Upokórzmy więc nasze dusze pod ręką Boga we wszelkiej pokusie i utrapieniu, On bowiem ubogich duchem zbawi i wywyższy. W pokusach i udrękach człowiek bywa wypróbowywany, jak dalece postąpił w doskonałości. I tu ma miejsce większa zasługa i lepiej ujawnia się cnota. To nic wielkiego, jeśli człowiek jest pobożny i gorliwy, kiedy nie odczuwa ciężaru. Lecz jeśli w czasie przeciwności zachowuje się cierpliwie, będzie nadzieja wielkiego postępu. Niektórzy zostają ustrzeżeni od wielkich pokus, a w małych, codziennych bywają zwyciężeni, by upokorzeni nigdy sobie samym nie ufali w wielkich, gdy w tak małych są słabi.
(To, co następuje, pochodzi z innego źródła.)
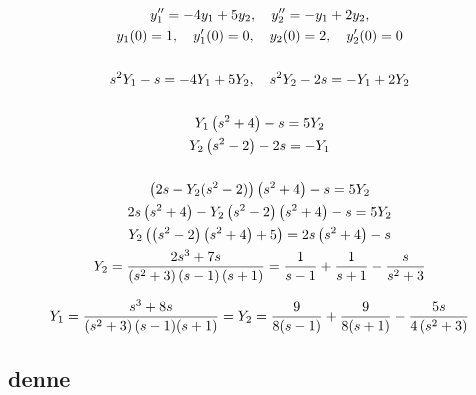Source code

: \begin{gather*}
	y_1'' = - 4 y_1 + 5 y_2, \quad
	y_2'' = - y_1 + 2 y_2,
	\\
	y_1(0) = 1, \quad
	y_1'(0) = 0, \quad
	y_2(0) = 2, \quad
	y_2'(0) = 0
	\\ \\
	s^2 Y_1 - s = - 4 Y_1 + 5 Y_2, \quad
	s^2 Y_2 - 2 s = - Y_1 + 2 Y_2
	\\ \\
	Y_1 \left( s^2 + 4 \right) - s = 5 Y_2
	\\
	Y_2 \left( s^2 - 2 \right) - 2 s = - Y_1
	\\ \\
	\left( 2 s - Y_2 (s^2 - 2) \right) \left( s^2 + 4 \right) - s = 5 Y_2 \\
	2s \left( s^2 + 4 \right) - Y_2 \left( s^2 - 2 \right) \left( s^2 + 4 \right) - s = 5 Y_2
	\\
	Y_2 \left( \left( s^2 - 2 \right) \left( s^2 + 4 \right) + 5 \right) = 2 s \left( s^2 + 4 \right) - s \\
	Y_2 = \frac{2 s^3 + 7 s}{\left( s^2 + 3 \right) \left( s - 1 \right) \left( s + 1 \right)} =
	\frac{1}{s - 1} + \frac{1}{s + 1} - \frac{s}{s^2 + 3} \\
\end{gather*}

\newpage

\begin{gather*}
	Y_1 = \frac{s^3 + 8 s}{\left( s^2 + 3 \right) (s- 1) (s + 1)} =
	Y_2 = \frac{9}{8(s - 1)} + \frac{9}{8(s + 1)} - \frac{5 s}{4 \left( s^2 + 3 \right)}
\end{gather*}



\subsection*{denne}
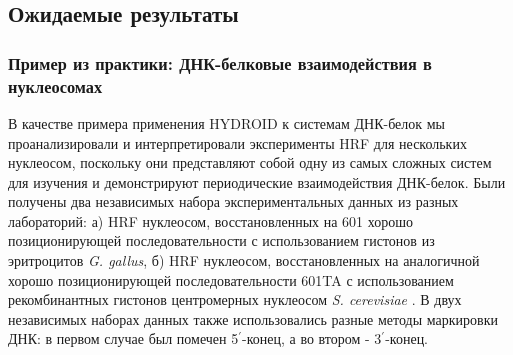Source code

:     \subsection{Ожидаемые результаты}
    
    \subsubsection{Пример из практики: ДНК-белковые взаимодействия в нуклеосомах}
    
    В качестве примера применения HYDROID к системам ДНК-белок мы проанализировали и интерпретировали эксперименты HRF для нескольких нуклеосом, поскольку они представляют собой одну из самых сложных систем для изучения и демонстрируют периодические взаимодействия ДНК-белок. Были получены два независимых набора экспериментальных данных из разных лабораторий: а) HRF нуклеосом, восстановленных на 601 хорошо позиционирующей последовательности \cite{lowary_new_1998} с использованием гистонов из эритроцитов \textit{G. gallus}, б) HRF нуклеосом, восстановленных на аналогичной хорошо позиционирующей последовательности 601TA \cite{cloutier_dna_2005} с использованием рекомбинантных гистонов центромерных нуклеосом \textit{S. cerevisiae} \cite{shaytan_hydroxyl-radical_2017}. В двух независимых наборах данных также использовались разные методы маркировки ДНК: в первом случае был помечен 5$^\prime$-конец, а во втором - 3$^\prime$-конец.
    
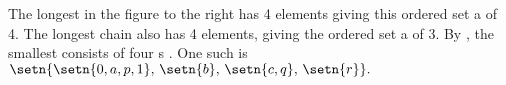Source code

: \begin{minipage}{\tw-55mm}%
\begin{example}
\footnotemark
The longest   in the figure to the right has 4 elements
giving this ordered set a   of 4.
The longest chain also has 4 elements, giving the ordered set a   of 3.
By  , the smallest  consists of four s .
One such  is
  \\\indentx$\setn{\setn{0,a,p,1},\,\setn{b},\,\setn{c,q},\,\setn{r}}.$
\end{example}
\end{minipage}%
%
\hfill{}%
RACHUNEK SUMIENIA O. JÓZEFA AUGUSTYNA SJ

I. Dziękczynienie
Co kieruje moim życiem? Czy jest to chęć przeżycia przygody, czy raczej przygnębienie i znużenie? Za co mogę dziś podziękować?

II. Poznanie grzechów
Które z twoich grzechów sprawiają ci najwięcej cierpienia i bólu? Poproś, aby Pan pokazał ci związek między grzechem, a twoim cierpieniem.

III. Pragnienia nieuporządkowane
Przypomnij sobie pragnienia, jakie pojawiały się w tobie dzisiaj. Jakie było ich źródło? Ku czemu one prowadziły? Jakie tendencje zauważasz w sobie? Opowiedz o nich Panu Bogu.

IV. Pojednanie
Przebaczenie dotyka zawsze tego co nas najbardziej boli w relacji z innymi. Dlatego może jest takie trudne. Czy poczułem się dziś skrzywdzony? A może to ja dziś kogoś skrzywdziłem. Na ile jest we mnie żywe pragnienie pojednania. 

V. Odrzucenie zła
Przebaczenie to coś więcej niż zapomnienie krzywdy. Tak naprawdę, dokonać tego może w nas tylko Bóg. Poproś aby to Pan Bóg wziął na siebie jego ciężar, za Twoje zło. Zastanów się też, jakie jest źródło Twojego grzechu.